Muito antes de Mato Grosso liderar a produção nacional de soja, milho e algodão, produtores rurais enfrentavam estradas precárias, falta de infraestrutura e longas distâncias para abrir áreas e consolidar a agricultura no estado.
As histórias de agricultores que chegaram ao Cerrado mato-grossense nas décadas de 1970 e 1980 ajudam a explicar como o estado se transformou em uma das principais potências do agronegócio brasileiro.
Natural do Paraná, o produtor rural Valdir Ciomar chegou a Mato Grosso no início dos anos 1980 em busca de oportunidades no campo. Ao lado dos irmãos, iniciou a produção agrícola em Rondonópolis praticamente sem estrutura.
Segundo ele, os primeiros anos foram marcados por trabalho intenso, dificuldades logísticas e poucos recursos financeiros.
“Quando nós viemos para cá, viemos em cima de caminhão. Trouxemos uma colheitadeira, um trator e uma grade que meu pai deu para começarmos. A gente morava dentro de barracão e depois em barraco de lona”, relembra.

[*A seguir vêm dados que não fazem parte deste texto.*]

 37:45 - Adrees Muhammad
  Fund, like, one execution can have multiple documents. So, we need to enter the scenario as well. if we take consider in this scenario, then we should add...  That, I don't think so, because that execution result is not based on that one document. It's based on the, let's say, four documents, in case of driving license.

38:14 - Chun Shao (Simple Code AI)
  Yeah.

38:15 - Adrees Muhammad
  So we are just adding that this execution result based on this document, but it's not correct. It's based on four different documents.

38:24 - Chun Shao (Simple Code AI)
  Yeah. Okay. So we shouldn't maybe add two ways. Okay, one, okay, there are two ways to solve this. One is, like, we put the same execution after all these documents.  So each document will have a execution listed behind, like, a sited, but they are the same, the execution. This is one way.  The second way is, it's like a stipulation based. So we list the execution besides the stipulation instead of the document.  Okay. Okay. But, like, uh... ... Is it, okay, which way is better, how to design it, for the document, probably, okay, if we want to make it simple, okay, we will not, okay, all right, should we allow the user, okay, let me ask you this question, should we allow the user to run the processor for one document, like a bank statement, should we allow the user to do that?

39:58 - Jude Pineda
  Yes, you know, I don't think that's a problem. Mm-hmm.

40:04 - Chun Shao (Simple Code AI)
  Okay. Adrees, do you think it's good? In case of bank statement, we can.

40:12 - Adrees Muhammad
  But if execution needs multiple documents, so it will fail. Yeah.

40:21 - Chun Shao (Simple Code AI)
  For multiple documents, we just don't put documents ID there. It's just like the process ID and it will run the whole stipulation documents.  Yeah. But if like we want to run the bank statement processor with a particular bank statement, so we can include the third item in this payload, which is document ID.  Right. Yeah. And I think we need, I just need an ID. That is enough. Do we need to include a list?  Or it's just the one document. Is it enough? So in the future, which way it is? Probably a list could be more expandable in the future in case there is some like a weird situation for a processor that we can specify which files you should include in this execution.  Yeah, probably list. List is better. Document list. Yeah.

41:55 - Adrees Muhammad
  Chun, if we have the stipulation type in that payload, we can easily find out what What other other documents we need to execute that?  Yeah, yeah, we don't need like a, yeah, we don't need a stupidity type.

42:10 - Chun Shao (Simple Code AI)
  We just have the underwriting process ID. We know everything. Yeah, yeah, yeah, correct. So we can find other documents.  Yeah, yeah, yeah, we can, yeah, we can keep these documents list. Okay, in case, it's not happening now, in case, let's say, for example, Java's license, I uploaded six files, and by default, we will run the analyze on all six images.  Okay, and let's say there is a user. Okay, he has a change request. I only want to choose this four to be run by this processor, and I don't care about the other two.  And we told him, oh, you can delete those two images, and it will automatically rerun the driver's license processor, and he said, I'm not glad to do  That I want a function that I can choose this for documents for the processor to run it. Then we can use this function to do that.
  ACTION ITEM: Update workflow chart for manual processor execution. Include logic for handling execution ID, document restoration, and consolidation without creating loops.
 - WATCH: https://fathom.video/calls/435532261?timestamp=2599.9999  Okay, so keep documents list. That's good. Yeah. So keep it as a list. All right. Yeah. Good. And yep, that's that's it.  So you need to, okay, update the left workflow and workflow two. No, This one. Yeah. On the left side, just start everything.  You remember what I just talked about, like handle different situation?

Expansão agrícola mudou o estado
Na época, o avanço da agricultura dependia basicamente da força de trabalho dos produtores e da disposição para enfrentar as limitações da região.
Valdir conta que passou anos morando dentro de caminhão enquanto trabalhava na implantação das lavouras. A rotina incluía longas jornadas entre colheitadeiras, tratores e pulverizadores.
Mesmo diante das dificuldades, ele afirma que a persistência dos produtores foi essencial para consolidar o desenvolvimento agrícola de Mato Grosso. “Na época era só Cerrado. Hoje vejo tudo que o estado se tornou e tenho orgulho de ter participado dessa construção”, afirma.
A mesma percepção é compartilhada pelo produtor João Marcos Bustamante, que chegou a Sinop em 1980, quando o município ainda iniciava seu processo de expansão.
Segundo ele, a falta de comunicação, estradas e estrutura dificultava o trabalho no campo e o transporte da produção. “Plantávamos dois ou três hectares por dia. As máquinas eram pequenas e precárias. Muitas vezes o caminhão atolava e precisávamos dormir na estrada”, lembra.
Tecnologia fortaleceu produção
Ao longo das últimas décadas, o avanço tecnológico mudou completamente a realidade das propriedades rurais no estado.
O uso de agricultura de precisão, sementes mais produtivas, mecanização e novas técnicas de manejo permitiu ampliar produtividade e consolidar Mato Grosso como referência nacional na produção de grãos e fibras.
Além do crescimento agrícola, a expansão do setor impulsionou a economia de municípios do interior, fortaleceu cadeias logísticas, ampliou exportações e gerou empregos ligados ao agronegócio.
Hoje, Mato Grosso concentra parte relevante da produção brasileira de soja, milho e algodão, além de avançar em cadeias como etanol de milho e proteína animal.
Legado permanece no campo
Para produtores pioneiros, o desenvolvimento do estado está diretamente ligado à persistência de famílias que acreditaram no potencial agrícola da região mesmo diante das dificuldades iniciais.
As histórias ajudam a retratar como o crescimento do agro mato-grossense foi construído ao longo de décadas por produtores que ajudaram a abrir novas áreas, investir em tecnologia e transformar o estado em referência nacional no campo.